KAWAHARA Yukio ≪RNA Biology and Neuroscience≫ “Direct Binding of Ataxin-2 to Distinct Elements in 3’UTRs Increases mRNA Stability and Protein Expressiont”

Click to enlarge

PublishMolecular Cell(2014) doi:10.1016/j.molcel.2014.05.022

It has been proposed that Ataxin-2, a member of the LSm protein family, participates in the regulation of RNA metabolism through interaction with PABPC1. However, the exact biological mechanism and in vivo targets remain unknown. Here we report that Ataxin-2 binds directly to RNAs in a PABPC1-independent manner. High-throughput sequencing of Ataxin-2-bound RNAs prepared by PAR-CLIP revealed that Ataxin-2 binds predominantly to uridine-rich elements, including well-characterized cis-regulatory AU-rich elements, in the 3’UTRs of target mRNAs.
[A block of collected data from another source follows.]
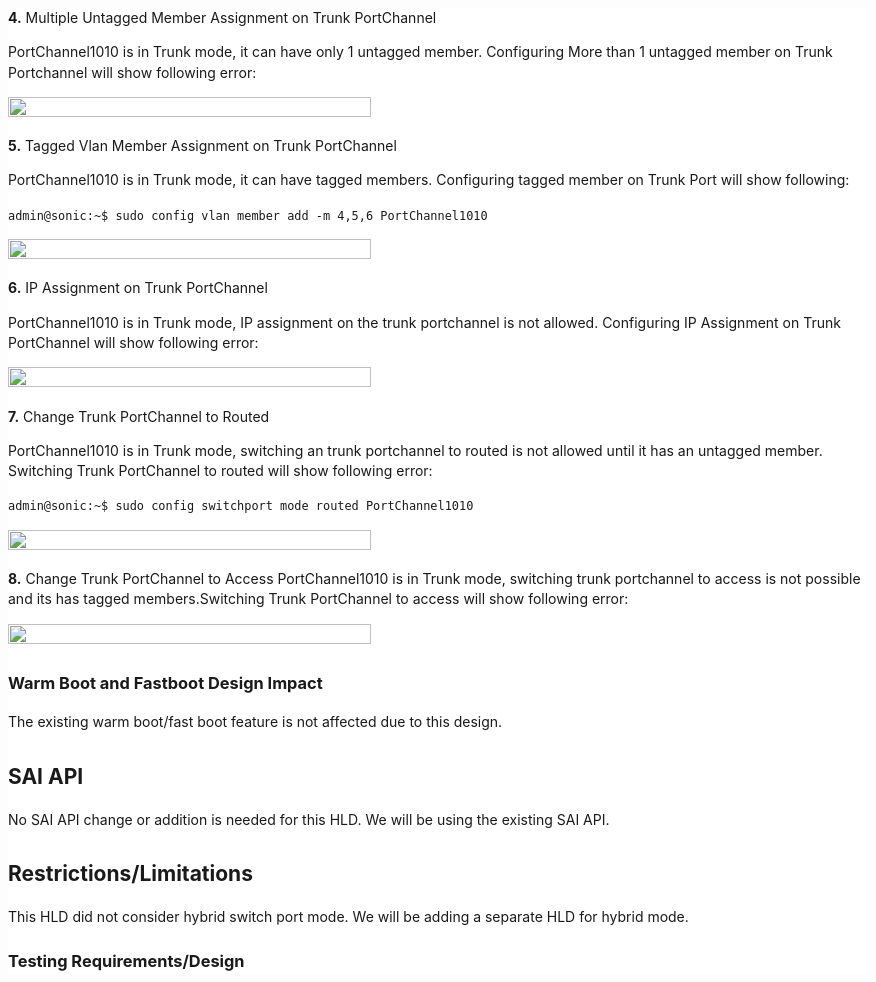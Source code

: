 **4.** Multiple Untagged Member Assignment on Trunk PortChannel

PortChannel1010 is in Trunk mode, it can have only 1 untagged member. Configuring More than 1 untagged member on Trunk Portchannel will show following error:

<img src="https://user-images.githubusercontent.com/61490193/236238520-6fb49e9b-9607-4e5e-b3a2-09b762580e7d.png" width="65%" height="20%"> 

**5.** Tagged Vlan Member Assignment on Trunk PortChannel

PortChannel1010 is in Trunk mode, it can have tagged members. Configuring tagged member on Trunk Port will show following:

```
admin@sonic:~$ sudo config vlan member add -m 4,5,6 PortChannel1010           
```

<img src="https://user-images.githubusercontent.com/61490193/236294479-887748f2-7772-403a-b241-375c767fb172.png" width="65%" height="20%"> 

**6.** IP Assignment on Trunk PortChannel

PortChannel1010 is in Trunk mode, IP assignment on the trunk portchannel is not allowed. Configuring IP Assignment on Trunk PortChannel will show following error:

<img src="https://user-images.githubusercontent.com/61490193/236238492-f5cf68a4-78e9-4981-8377-c825dc49f3b1.png" width="65%" height="20%">


**7.** Change Trunk PortChannel to Routed

PortChannel1010 is in Trunk mode, switching an trunk portchannel to routed is not allowed until it has an untagged member. Switching Trunk PortChannel to routed will show following error:

```
admin@sonic:~$ sudo config switchport mode routed PortChannel1010          
```
<img src="https://user-images.githubusercontent.com/61490193/236238571-ec324daf-53bb-4b6f-9a9e-ea17595d81e6.png" width="65%" height="20%">

**8.** Change Trunk PortChannel to Access
PortChannel1010 is in Trunk mode, switching trunk portchannel to access is not possible and its has tagged members.Switching Trunk PortChannel to access will show following error:

<img src="https://user-images.githubusercontent.com/61490193/236238520-6fb49e9b-9607-4e5e-b3a2-09b762580e7d.png" width="65%" height="40%">

### Warm Boot and Fastboot Design Impact

The existing warm boot/fast boot feature is not affected due to this design.

## SAI API

No SAI API change or addition is needed for this HLD. We will be using the existing SAI API.

## Restrictions/Limitations

This HLD did not consider hybrid switch port mode. We will be adding a separate HLD for hybrid mode. 

### Testing Requirements/Design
Gene expression analysis after Ataxin-2 depletion or overexpression revealed that Ataxin-2 stabilizes target mRNAs and increases the abundance of corresponding proteins. A tethering assay demonstrated that Ataxin-2 elicits this effect by direct interaction with mRNAs. We also found that disease-associated polyglutamine expansion downregulates the physiological activity of Ataxin-2. These findings suggest that Ataxin-2 is an RNA-binding protein that targets cis-regulatory elements in 3’UTRs to stabilize a subset of mRNAs and increase protein expression.